MEMORY LANE![] OUTA BE MAMMARY LANE![8D] THAT IS COOL!! I KINDA LIKE IT AS IT IS.  LOVE THESE! $5 ! JAMIE


----------



## pyshodoodle (Nov 22, 2009)

1978. I looked it up. Most pinballs have boobies, I've noticed. Good one, Glassman!


----------



## glass man (Nov 22, 2009)

KATE YOU SHOWED ONE OF A HAUNTED LOOKING HOSE ONE TIME. THAT IS MY FAV. WOULD LOVE TO HAVE THAT ONE!  JAMIE


----------



## reallyrs (Nov 22, 2009)

Is that what my mom used to look like?


----------



## pyshodoodle (Nov 23, 2009)

> ORIGINAL:  reallyrs
> Is that what my mom used to look like?


 []

 Glassman - here you go.


----------



## pyshodoodle (Nov 23, 2009)

And with the multi-level playfield


----------



## rando (Nov 23, 2009)

I get sick to my stomach when i see them, 4 years ago we did an auction for a gentleman who had a *stack* of them in his workshop, they went cheap. This was when i first got into the auction biz and had my blinders on - all i could see were bottles! Now its a different story. A guy i know bought an old pinball machine, the table and field were trashed, as were most of the electronics. He took the back off and hung it on his wall with lighting inside it, looks cool!! Pyshodoodle what do you collect??
 Randy


----------



## pyshodoodle (Nov 23, 2009)

Pinballs aren't too hard to get cheap if you can work on them... people sell them cheap when they don't work.  You can usually find a decent number of them around $400-$600 at pinball shows, too, which really isn't that bad. Those are usually the middle of the road machines - not the really old ones or the new fancy ones. 

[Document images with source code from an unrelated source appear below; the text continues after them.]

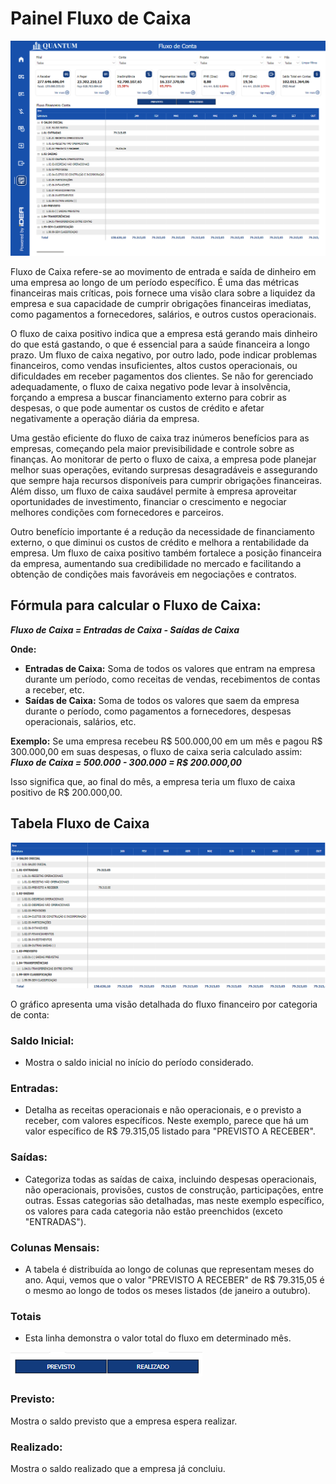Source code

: # Painel Fluxo de Caixa

![Relatório "Fluxo de Caixa"](../../assets/cash_flow.png)

Fluxo de Caixa refere-se ao movimento de entrada e saída de dinheiro em uma empresa ao longo de um período específico. É uma das métricas financeiras mais críticas, pois fornece uma visão clara sobre a liquidez da empresa e sua capacidade de cumprir obrigações financeiras imediatas, como pagamentos a fornecedores, salários, e outros custos operacionais.

O fluxo de caixa positivo indica que a empresa está gerando mais dinheiro do que está gastando, o que é essencial para a saúde financeira a longo prazo. Um fluxo de caixa negativo, por outro lado, pode indicar problemas financeiros, como vendas insuficientes, altos custos operacionais, ou dificuldades em receber pagamentos dos clientes. Se não for gerenciado adequadamente, o fluxo de caixa negativo pode levar à insolvência, forçando a empresa a buscar financiamento externo para cobrir as despesas, o que pode aumentar os custos de crédito e afetar negativamente a operação diária da empresa.

Uma gestão eficiente do fluxo de caixa traz inúmeros benefícios para as empresas, começando pela maior previsibilidade e controle sobre as finanças. Ao monitorar de perto o fluxo de caixa, a empresa pode planejar melhor suas operações, evitando surpresas desagradáveis e assegurando que sempre haja recursos disponíveis para cumprir obrigações financeiras. Além disso, um fluxo de caixa saudável permite à empresa aproveitar oportunidades de investimento, financiar o crescimento e negociar melhores condições com fornecedores e parceiros.

Outro benefício importante é a redução da necessidade de financiamento externo, o que diminui os custos de crédito e melhora a rentabilidade da empresa. Um fluxo de caixa positivo também fortalece a posição financeira da empresa, aumentando sua credibilidade no mercado e facilitando a obtenção de condições mais favoráveis em negociações e contratos.

## **Fórmula para calcular o Fluxo de Caixa:**
**_Fluxo de Caixa = Entradas de Caixa - Saídas de Caixa_**

**Onde:**
- **Entradas de Caixa:** Soma de todos os valores que entram na empresa durante um período, como receitas de vendas, recebimentos de contas a receber, etc.
- **Saídas de Caixa:** Soma de todos os valores que saem da empresa durante o período, como pagamentos a fornecedores, despesas operacionais, salários, etc.

**Exemplo:**
Se uma empresa recebeu R$ 500.000,00 em um mês e pagou R$ 300.000,00 em suas despesas, o fluxo de caixa seria calculado assim:
**_Fluxo de Caixa = 500.000 - 300.000 = R$ 200.000,00_**

Isso significa que, ao final do mês, a empresa teria um fluxo de caixa positivo de R$ 200.000,00.

## Tabela Fluxo de Caixa
![Gráfico "Fluxo de Caixa"](../../assets/cash_flow_table.png)

O gráfico apresenta uma visão detalhada do fluxo financeiro por categoria de conta:

 ### Saldo Inicial:
- Mostra o saldo inicial no início do período considerado.

### Entradas:
- Detalha as receitas operacionais e não operacionais, e o previsto a receber, com valores específicos. Neste exemplo, parece que há um valor específico de R$ 79.315,05 listado para "PREVISTO A RECEBER".

### Saídas:
- Categoriza todas as saídas de caixa, incluindo despesas operacionais, não operacionais, provisões, custos de construção, participações, entre outras. Essas categorias são detalhadas, mas neste exemplo específico, os valores para cada categoria não estão preenchidos (exceto "ENTRADAS"). 

### Colunas Mensais:
- A tabela é distribuída ao longo de colunas que representam meses do ano. Aqui, vemos que o valor "PREVISTO A RECEBER" de R$ 79.315,05 é o mesmo ao longo de todos os meses listados (de janeiro a outubro).

### Totais
- Esta linha demonstra o valor total do fluxo em determinado mês.

![Filtros Previsto x Realizado "Fluxo de Caixa"](../../assets/filter_previst_realized.png)

### Previsto:
Mostra o saldo previsto que a empresa espera realizar.

### Realizado: 
Mostra o saldo realizado que a empresa já concluiu.
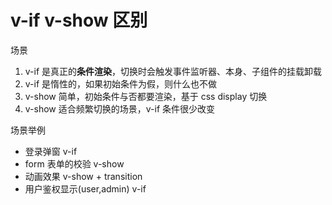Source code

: # v-if v-show 区别
场景

1. v-if 是真正的**条件渲染**，切换时会触发事件监听器、本身、子组件的挂载卸载
2. v-if 是惰性的，如果初始条件为假，则什么也不做
3. v-show 简单，初始条件与否都要渲染，基于 css display 切换
4. v-show 适合频繁切换的场景，v-if 条件很少改变

场景举例
- 登录弹窗 v-if
- form 表单的校验 v-show
- 动画效果 v-show + transition
- 用户鉴权显示(user,admin) v-if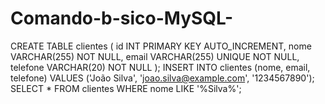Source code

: # Comando-b-sico-MySQL-
CREATE TABLE clientes (
  id INT PRIMARY KEY AUTO_INCREMENT,
  nome VARCHAR(255) NOT NULL,
  email VARCHAR(255) UNIQUE NOT NULL,
  telefone VARCHAR(20) NOT NULL
);
INSERT INTO clientes (nome, email, telefone) VALUES ('João Silva', 'joao.silva@example.com', '1234567890');
SELECT * FROM clientes WHERE nome LIKE '%Silva%';
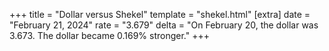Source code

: +++
title = "Dollar versus Shekel"
template = "shekel.html"
[extra]
date = "February 21, 2024"
rate = "3.679"
delta = "On February 20, the dollar was 3.673. The dollar became 0.169% stronger."
+++
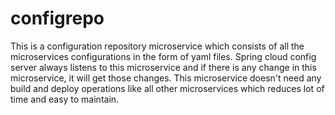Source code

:# configrepo
This is a configuration repository microservice which consists of all the microservices configurations in the form of yaml files.
Spring cloud config server always listens to this microservice and if there is any change in this microservice, it will get those changes.
This microservice doesn't need any build and deploy operations like all other microservices which reduces lot of time and easy to maintain.
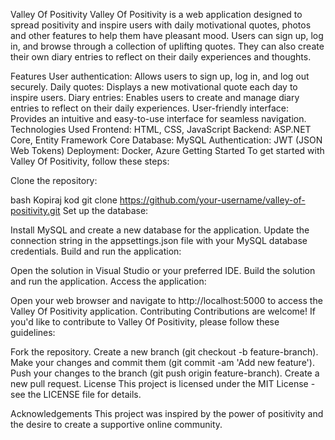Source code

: Valley Of Positivity
Valley Of Positivity is a web application designed to spread positivity and inspire users with daily motivational quotes, photos and other features to help them have pleasant mood. Users can sign up, log in, and browse through a collection of uplifting quotes. They can also create their own diary entries to reflect on their daily experiences and thoughts.

Features
User authentication: Allows users to sign up, log in, and log out securely.
Daily quotes: Displays a new motivational quote each day to inspire users.
Diary entries: Enables users to create and manage diary entries to reflect on their daily experiences.
User-friendly interface: Provides an intuitive and easy-to-use interface for seamless navigation.
Technologies Used
Frontend: HTML, CSS, JavaScript
Backend: ASP.NET Core, Entity Framework Core
Database: MySQL
Authentication: JWT (JSON Web Tokens)
Deployment: Docker, Azure
Getting Started
To get started with Valley Of Positivity, follow these steps:

Clone the repository:

bash
Kopiraj kod
git clone https://github.com/your-username/valley-of-positivity.git
Set up the database:

Install MySQL and create a new database for the application.
Update the connection string in the appsettings.json file with your MySQL database credentials.
Build and run the application:

Open the solution in Visual Studio or your preferred IDE.
Build the solution and run the application.
Access the application:

Open your web browser and navigate to http://localhost:5000 to access the Valley Of Positivity application.
Contributing
Contributions are welcome! If you'd like to contribute to Valley Of Positivity, please follow these guidelines:

Fork the repository.
Create a new branch (git checkout -b feature-branch).
Make your changes and commit them (git commit -am 'Add new feature').
Push your changes to the branch (git push origin feature-branch).
Create a new pull request.
License
This project is licensed under the MIT License - see the LICENSE file for details.

Acknowledgements
This project was inspired by the power of positivity and the desire to create a supportive online community.
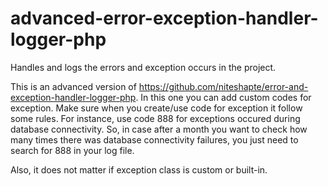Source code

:# advanced-error-exception-handler-logger-php
Handles and logs the errors and exception occurs in the project.

This is an advanced version of https://github.com/niteshapte/error-and-exception-handler-logger-php. In this one you can add custom codes for exception. Make sure when you create/use code for exception it follow some rules. For instance, use code 888 for exceptions occured during database connectivity. So, in case after a month you want to check how many times there was database connectivity failures, you just need to search for 888 in your log file.

 Also, it does not matter if exception class is custom or built-in.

 What do I collect? An eclectic mix of this and that. Usually anything I like that I can get cheap or free. 

 Things I collect...collect being a relative term... may want to call it things that I am drawn to so will probably buy if the price is right.

 I love books and when I win the lottery, my new house will have a library.
 It will also have a museum[]
 Travel related stuff, since I'm in the travel business... Don't have as much as I would like
 Playing cards. 
 Boxes of all sorts (old/new/big/small/cardboard/wood/glass - doesn't matter as long as I like it.)
 Postcards
 Bottles - which I prefer digging myself.
 Broken glass 
 Little things I find digging or metal detecting
 Local odds & ends - for example, I got a Dorney Park bullet pencil and matchbook this year.

 I collect dragonfly odds & ends for my daughter and if I find a nice Portland Head/Cape Elizabeth lighthouse something or other, I buy that for her as well.


----------



## pyshodoodle (Nov 23, 2009)

I have quite a few things painted buy Janie Mattern from Leesport. She's had 2 kids now and seems to have cut back on her painting. I usually go to the Leesport craft shows just to see how she's doing.. she does nice dragonflies.. have a neat scarecrow she did also. I like art/craft stuff, too, but it can get pricey, so don't usually buy... just go to look. There's a good show on Main St in Bethlehem in May or June that I like to go to. Next time, I'm taking my camera.

 http://www.volunteersforwildlife.org/shop/handmade/


----------



## mr.fred (Dec 6, 2009)

Great find Kate[]---------I would leave as is-----just my 2cents[8D]-----Fred.


----------